SL: I have the taxonomy with the different types of surfaces, so the next step would be to see how to classify this larger, more specific set of surfaces using image processing, on a larger scale, say, for a city. I want to see if it's able to classify surfaces based on the taxonomy that I developed so that I can do further statistical analysis to get the correlations between the smarter surface texts on coverage and the different outcome benefits such as air quality, urban heat islands, flooding, etc.

PL: If cities were to make one or two widespread changes, which ones do you think would be the most effective and why?

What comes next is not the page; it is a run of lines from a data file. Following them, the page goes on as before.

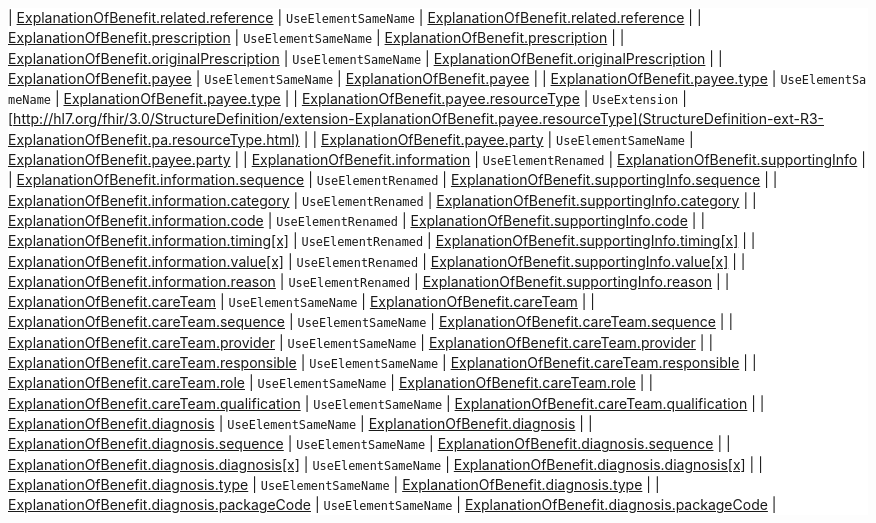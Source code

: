 | [ExplanationOfBenefit.related.reference](https://hl7.org/fhir/STU3/ExplanationOfBenefit.html#resource) | `UseElementSameName` | [ExplanationOfBenefit.related.reference](https://hl7.org/fhir/R4/ExplanationOfBenefit.html#resource) |
| [ExplanationOfBenefit.prescription](https://hl7.org/fhir/STU3/ExplanationOfBenefit.html#resource) | `UseElementSameName` | [ExplanationOfBenefit.prescription](https://hl7.org/fhir/R4/ExplanationOfBenefit.html#resource) |
| [ExplanationOfBenefit.originalPrescription](https://hl7.org/fhir/STU3/ExplanationOfBenefit.html#resource) | `UseElementSameName` | [ExplanationOfBenefit.originalPrescription](https://hl7.org/fhir/R4/ExplanationOfBenefit.html#resource) |
| [ExplanationOfBenefit.payee](https://hl7.org/fhir/STU3/ExplanationOfBenefit.html#resource) | `UseElementSameName` | [ExplanationOfBenefit.payee](https://hl7.org/fhir/R4/ExplanationOfBenefit.html#resource) |
| [ExplanationOfBenefit.payee.type](https://hl7.org/fhir/STU3/ExplanationOfBenefit.html#resource) | `UseElementSameName` | [ExplanationOfBenefit.payee.type](https://hl7.org/fhir/R4/ExplanationOfBenefit.html#resource) |
| [ExplanationOfBenefit.payee.resourceType](https://hl7.org/fhir/STU3/ExplanationOfBenefit.html#resource) | `UseExtension` | [http://hl7.org/fhir/3.0/StructureDefinition/extension-ExplanationOfBenefit.payee.resourceType](StructureDefinition-ext-R3-ExplanationOfBenefit.pa.resourceType.html) |
| [ExplanationOfBenefit.payee.party](https://hl7.org/fhir/STU3/ExplanationOfBenefit.html#resource) | `UseElementSameName` | [ExplanationOfBenefit.payee.party](https://hl7.org/fhir/R4/ExplanationOfBenefit.html#resource) |
| [ExplanationOfBenefit.information](https://hl7.org/fhir/STU3/ExplanationOfBenefit.html#resource) | `UseElementRenamed` | [ExplanationOfBenefit.supportingInfo](https://hl7.org/fhir/R4/ExplanationOfBenefit.html#resource) |
| [ExplanationOfBenefit.information.sequence](https://hl7.org/fhir/STU3/ExplanationOfBenefit.html#resource) | `UseElementRenamed` | [ExplanationOfBenefit.supportingInfo.sequence](https://hl7.org/fhir/R4/ExplanationOfBenefit.html#resource) |
| [ExplanationOfBenefit.information.category](https://hl7.org/fhir/STU3/ExplanationOfBenefit.html#resource) | `UseElementRenamed` | [ExplanationOfBenefit.supportingInfo.category](https://hl7.org/fhir/R4/ExplanationOfBenefit.html#resource) |
| [ExplanationOfBenefit.information.code](https://hl7.org/fhir/STU3/ExplanationOfBenefit.html#resource) | `UseElementRenamed` | [ExplanationOfBenefit.supportingInfo.code](https://hl7.org/fhir/R4/ExplanationOfBenefit.html#resource) |
| [ExplanationOfBenefit.information.timing[x]](https://hl7.org/fhir/STU3/ExplanationOfBenefit.html#resource) | `UseElementRenamed` | [ExplanationOfBenefit.supportingInfo.timing[x]](https://hl7.org/fhir/R4/ExplanationOfBenefit.html#resource) |
| [ExplanationOfBenefit.information.value[x]](https://hl7.org/fhir/STU3/ExplanationOfBenefit.html#resource) | `UseElementRenamed` | [ExplanationOfBenefit.supportingInfo.value[x]](https://hl7.org/fhir/R4/ExplanationOfBenefit.html#resource) |
| [ExplanationOfBenefit.information.reason](https://hl7.org/fhir/STU3/ExplanationOfBenefit.html#resource) | `UseElementRenamed` | [ExplanationOfBenefit.supportingInfo.reason](https://hl7.org/fhir/R4/ExplanationOfBenefit.html#resource) |
| [ExplanationOfBenefit.careTeam](https://hl7.org/fhir/STU3/ExplanationOfBenefit.html#resource) | `UseElementSameName` | [ExplanationOfBenefit.careTeam](https://hl7.org/fhir/R4/ExplanationOfBenefit.html#resource) |
| [ExplanationOfBenefit.careTeam.sequence](https://hl7.org/fhir/STU3/ExplanationOfBenefit.html#resource) | `UseElementSameName` | [ExplanationOfBenefit.careTeam.sequence](https://hl7.org/fhir/R4/ExplanationOfBenefit.html#resource) |
| [ExplanationOfBenefit.careTeam.provider](https://hl7.org/fhir/STU3/ExplanationOfBenefit.html#resource) | `UseElementSameName` | [ExplanationOfBenefit.careTeam.provider](https://hl7.org/fhir/R4/ExplanationOfBenefit.html#resource) |
| [ExplanationOfBenefit.careTeam.responsible](https://hl7.org/fhir/STU3/ExplanationOfBenefit.html#resource) | `UseElementSameName` | [ExplanationOfBenefit.careTeam.responsible](https://hl7.org/fhir/R4/ExplanationOfBenefit.html#resource) |
| [ExplanationOfBenefit.careTeam.role](https://hl7.org/fhir/STU3/ExplanationOfBenefit.html#resource) | `UseElementSameName` | [ExplanationOfBenefit.careTeam.role](https://hl7.org/fhir/R4/ExplanationOfBenefit.html#resource) |
| [ExplanationOfBenefit.careTeam.qualification](https://hl7.org/fhir/STU3/ExplanationOfBenefit.html#resource) | `UseElementSameName` | [ExplanationOfBenefit.careTeam.qualification](https://hl7.org/fhir/R4/ExplanationOfBenefit.html#resource) |
| [ExplanationOfBenefit.diagnosis](https://hl7.org/fhir/STU3/ExplanationOfBenefit.html#resource) | `UseElementSameName` | [ExplanationOfBenefit.diagnosis](https://hl7.org/fhir/R4/ExplanationOfBenefit.html#resource) |
| [ExplanationOfBenefit.diagnosis.sequence](https://hl7.org/fhir/STU3/ExplanationOfBenefit.html#resource) | `UseElementSameName` | [ExplanationOfBenefit.diagnosis.sequence](https://hl7.org/fhir/R4/ExplanationOfBenefit.html#resource) |
| [ExplanationOfBenefit.diagnosis.diagnosis[x]](https://hl7.org/fhir/STU3/ExplanationOfBenefit.html#resource) | `UseElementSameName` | [ExplanationOfBenefit.diagnosis.diagnosis[x]](https://hl7.org/fhir/R4/ExplanationOfBenefit.html#resource) |
| [ExplanationOfBenefit.diagnosis.type](https://hl7.org/fhir/STU3/ExplanationOfBenefit.html#resource) | `UseElementSameName` | [ExplanationOfBenefit.diagnosis.type](https://hl7.org/fhir/R4/ExplanationOfBenefit.html#resource) |
| [ExplanationOfBenefit.diagnosis.packageCode](https://hl7.org/fhir/STU3/ExplanationOfBenefit.html#resource) | `UseElementSameName` | [ExplanationOfBenefit.diagnosis.packageCode](https://hl7.org/fhir/R4/ExplanationOfBenefit.html#resource) |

SL: Of the three categories, roofs, parking lots and streets, I would say parking lots, because they cover such a large percentage of city land area. It has so much potential to change the current situation, compared to the streets and sidewalks, because parking is such a blanks surface right now. And it's over-designed because of the zoning code that requires parking lots to have a maximum capacity for Thanksgiving, for Black Friday, those days. But most of the time very little of the space is actually used, and it just stands there as the dark black impervious surface and which will generate a lot of runoff and impact on the surrounding neighborhoods. So if, if developers and the cities can start to change these regulations or incentivize the change in the parking lots by introducing more green surfaces, like trees and bioswales, it will reduce a lot of the flooding risk as for the surrounding neighborhoods. Parking lots also have the potential of having PV as a shelter. You can integrate all kinds of smart surface solutions into this. 

PL: What are the top two pieces of advice you’d give to someone thinking about implementing smart surfaces?

SL: I think the [cost-benefits] analytic engine is a very powerful tool to show that if you invest in smart surfaces, you have an extraordinary amount of financial benefits. It’s a powerful tool to change their mind. 

The other thing is that it’s very necessary to start from community engagement. You have to start with public education in the community, in the neighborhoods — to let them know and be aware that not having smart surfaces is negatively impacting their quality of life, and in their neighborhood.